Words like: chemotherapy, malignant, WBC, RBC, platelets, blast, stage, benign, metastasis, ned, margin, bcr/abl.
I could continue, but you get my point. It's almost an entire new language.
I was diagnosed with leukemia in 2013. I came close to death in 2015. But thanks to God and a wonderful, generous, anonymous German man we affectionately call "Otto," a bone marrow transplant in November of 2015 saved my life.
It's now 2017 and I'm STILL recovering. Turns out it takes a L O N G time to recover from transplant. I wasn't expecting that. I'm ready to jump back into my pre-cancer normal. Yeah, my doctors laugh at me and tell me it takes years to recover. Years.
But I'm coming to terms with that.
My visits to the transplant clinic get farther and farther apart. I go every 3 months now. I used to go every day. Every week. Every month. So every 3 months feels kinda reckless.
But as long as I'm doing well (I am), as long as my labs are good (they are), and as long as there are no big problems (there aren't) the docs say I don't have to make the trek to clinic for 3 months.
I've also gained a new friend. Some cancer patients aren't lucky enough to meet him. Some get to meet him but he doesn't hang around very long. Sometimes he comes and goes.
His name is Ned.
He's not "real" - his name stands for No Evidence of Disease. And when those words show up on a report its glorious.
Patients ask each other, "Have you met Ned yet?"
Or there might be a tearful reply, "Ned has left and the doctors don't know if he'll come back."
Or, "Ned's here! Ned's here!"
He's the kind of friend you'd do anything (and practically do) to keep around.
Every 3 months I get an excruciatingly painful bone marrow biopsy. But I don't mind because the biopsy is checking for Ned.

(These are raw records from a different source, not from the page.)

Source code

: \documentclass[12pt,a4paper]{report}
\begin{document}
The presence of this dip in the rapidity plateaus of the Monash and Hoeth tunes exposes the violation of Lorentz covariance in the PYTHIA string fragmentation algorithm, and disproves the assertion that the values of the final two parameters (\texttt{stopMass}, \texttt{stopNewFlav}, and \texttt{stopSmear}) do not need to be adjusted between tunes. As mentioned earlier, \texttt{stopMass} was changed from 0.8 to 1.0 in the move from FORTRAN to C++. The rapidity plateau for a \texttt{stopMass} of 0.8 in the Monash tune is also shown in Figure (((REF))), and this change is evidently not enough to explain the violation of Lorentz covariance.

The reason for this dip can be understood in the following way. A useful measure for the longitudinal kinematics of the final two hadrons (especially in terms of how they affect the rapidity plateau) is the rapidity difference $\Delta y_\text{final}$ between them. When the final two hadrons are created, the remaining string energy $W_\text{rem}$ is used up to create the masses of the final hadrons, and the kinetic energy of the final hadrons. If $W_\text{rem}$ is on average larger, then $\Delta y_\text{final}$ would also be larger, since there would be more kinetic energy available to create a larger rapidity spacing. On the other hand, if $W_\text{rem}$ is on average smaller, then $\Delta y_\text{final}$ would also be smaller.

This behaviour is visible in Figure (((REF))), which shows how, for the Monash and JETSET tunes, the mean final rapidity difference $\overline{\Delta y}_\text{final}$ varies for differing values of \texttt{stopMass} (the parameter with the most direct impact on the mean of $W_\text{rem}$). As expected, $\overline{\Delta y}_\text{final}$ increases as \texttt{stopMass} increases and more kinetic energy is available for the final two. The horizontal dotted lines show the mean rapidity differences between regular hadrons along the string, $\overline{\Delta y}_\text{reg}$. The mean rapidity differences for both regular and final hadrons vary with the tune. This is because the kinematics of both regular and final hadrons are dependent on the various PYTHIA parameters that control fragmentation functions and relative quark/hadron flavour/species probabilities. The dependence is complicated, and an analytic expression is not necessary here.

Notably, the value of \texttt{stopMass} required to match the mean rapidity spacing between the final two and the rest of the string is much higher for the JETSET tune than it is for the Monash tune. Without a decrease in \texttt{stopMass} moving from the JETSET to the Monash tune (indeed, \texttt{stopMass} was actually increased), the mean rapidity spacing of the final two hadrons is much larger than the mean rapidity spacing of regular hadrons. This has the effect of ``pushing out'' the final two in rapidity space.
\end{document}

We are celebrating because last weeks' biopsy shows that Ned is still with me. For 6 months now there's No Evidence of Disease.
No Evidence of Disease!
No leukemia in my blood. No leukemia in my DNA. None. Not a speck.
Thank you, Lord, for Ned.
You know the feeling when you collapse into the arms of your mom or your husband or your best friend and you just know everything's going to be ok? That's what it feels like when Ned is here.
But we aren't finished yet. The doctors tell me it's ok to be excited but don't exhale quite yet. Ned can disappear, without warning, within the first 5 years after transplant.
My faith lies in this,
“I press on toward the goal to win the prize for which God has called me heavenward in Christ Jesus.”